Dans le cadre de la réflexion collective récemment ouverte par la Commission Permanente du Conseil National des Universités (CP-CNU) sur l’évaluation et en relation avec la campagne en cours des qualifications aux postes de Maîtres de Conférences des Universités, 93 Professeurs et Maîtres de Conférences des Universités, Directeurs et Chargés de recherche au CNRS, tous qualifiés en section 04 (science politique) du Conseil National des Universités, adressent aux membres de leur section la lettre ci-dessous.


Chers collègues du CNU 04,

Dans le cadre des réflexions en cours sur les critères d’évaluation des travaux de science politique, et de manière plus générale en sciences humaines, il nous a semblé utile de vous exposer nos analyses relatives aux revues dites à "comité de lecture" ainsi qu’aux "listes de revues" mais aussi du danger qu’il y aurait à opérer implicitement une focalisation sur ce type de supports au détriment des autres. Nos remarques font référence à deux documents publics, le Rapport 2011 de la section 04 et la liste de classement des revues de science politique par l’AERES. Elles valent tant pour la qualification des candidats aux postes d’enseignants-chercheurs, que pour l’évaluation des enseignants-chercheurs dans les procédures de promotion ou autres.
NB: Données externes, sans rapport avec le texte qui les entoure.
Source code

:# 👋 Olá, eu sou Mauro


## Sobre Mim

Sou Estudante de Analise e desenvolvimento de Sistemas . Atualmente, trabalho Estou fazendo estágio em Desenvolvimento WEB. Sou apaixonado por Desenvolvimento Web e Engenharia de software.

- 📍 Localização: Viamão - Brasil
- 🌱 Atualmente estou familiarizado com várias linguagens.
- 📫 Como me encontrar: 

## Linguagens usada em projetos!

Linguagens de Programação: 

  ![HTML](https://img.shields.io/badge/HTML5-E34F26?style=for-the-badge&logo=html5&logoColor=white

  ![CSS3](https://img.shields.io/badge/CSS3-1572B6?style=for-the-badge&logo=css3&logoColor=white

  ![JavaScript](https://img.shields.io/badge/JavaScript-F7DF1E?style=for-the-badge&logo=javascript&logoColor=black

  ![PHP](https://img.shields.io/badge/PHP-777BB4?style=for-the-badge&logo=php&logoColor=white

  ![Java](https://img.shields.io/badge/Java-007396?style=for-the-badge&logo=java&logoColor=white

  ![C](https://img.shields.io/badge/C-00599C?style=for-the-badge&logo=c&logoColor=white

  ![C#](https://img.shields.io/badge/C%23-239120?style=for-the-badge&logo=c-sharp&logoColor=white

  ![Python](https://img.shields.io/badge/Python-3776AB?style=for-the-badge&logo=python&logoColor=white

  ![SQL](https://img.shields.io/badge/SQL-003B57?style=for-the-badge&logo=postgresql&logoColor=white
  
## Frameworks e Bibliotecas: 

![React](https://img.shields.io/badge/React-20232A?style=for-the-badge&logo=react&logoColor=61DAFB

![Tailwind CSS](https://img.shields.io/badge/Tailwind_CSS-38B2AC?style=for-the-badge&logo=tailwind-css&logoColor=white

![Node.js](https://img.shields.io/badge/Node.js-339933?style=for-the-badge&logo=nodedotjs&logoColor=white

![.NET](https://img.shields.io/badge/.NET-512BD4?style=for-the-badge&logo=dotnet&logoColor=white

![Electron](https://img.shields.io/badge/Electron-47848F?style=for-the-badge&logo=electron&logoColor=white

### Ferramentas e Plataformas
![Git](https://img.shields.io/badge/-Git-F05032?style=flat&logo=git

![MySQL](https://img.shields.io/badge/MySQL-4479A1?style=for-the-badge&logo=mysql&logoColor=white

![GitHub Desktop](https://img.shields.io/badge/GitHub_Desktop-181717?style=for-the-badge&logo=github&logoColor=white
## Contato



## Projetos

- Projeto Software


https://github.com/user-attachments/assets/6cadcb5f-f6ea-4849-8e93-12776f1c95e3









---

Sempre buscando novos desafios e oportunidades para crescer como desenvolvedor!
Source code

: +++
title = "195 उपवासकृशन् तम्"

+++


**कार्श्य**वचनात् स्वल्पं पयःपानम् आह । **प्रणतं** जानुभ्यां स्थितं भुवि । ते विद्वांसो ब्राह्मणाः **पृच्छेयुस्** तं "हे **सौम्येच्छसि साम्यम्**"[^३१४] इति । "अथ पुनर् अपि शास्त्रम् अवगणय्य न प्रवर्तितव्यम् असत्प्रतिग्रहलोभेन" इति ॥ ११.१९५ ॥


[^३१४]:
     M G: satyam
Les positions prises par la précédente section 04 dans son rapport 2011 [1], notamment aux pages 51 et 52, suscitent plusieurs réserves et inquiétudes de notre part :

1) la notion de "comité de lecture actif" est floue dès lors que de très nombreuses revues - y compris parmi les plus connues - sollicitent en relecture des personnes qui n’ont a priori aucun lien avec la revue et dont les noms ne sont publiés par la revue ni ex-ante comme membres d’un comité stable de la revue, ni ex-post dans une liste des relecteurs sollicités pour l’examen de tel numéro ou dossier thématique ou en fin d’année pour l’examen de l’ensemble des numéros lorsque ceux-ci ne sont pas thématisés. Souvent les revues à comité de lecture font état de correspondants étrangers ou extérieurs, dont il est difficile d’apprécier la pertinence et la qualité de l’investissement dans ce long et fastidieux travail de relecture critique. Dans de telles conditions, aujourd’hui très fréquentes, l’impossibilité de contrôler les caractéristiques des relecteurs sollicités rend le critère du "comité de lecture" non seulement flou mais surtout peu pertinent pour juger a priori de la valeur du travail d’évaluation des articles "par les pairs" opéré par les revues... et par suite de la qualité scientifique des articles.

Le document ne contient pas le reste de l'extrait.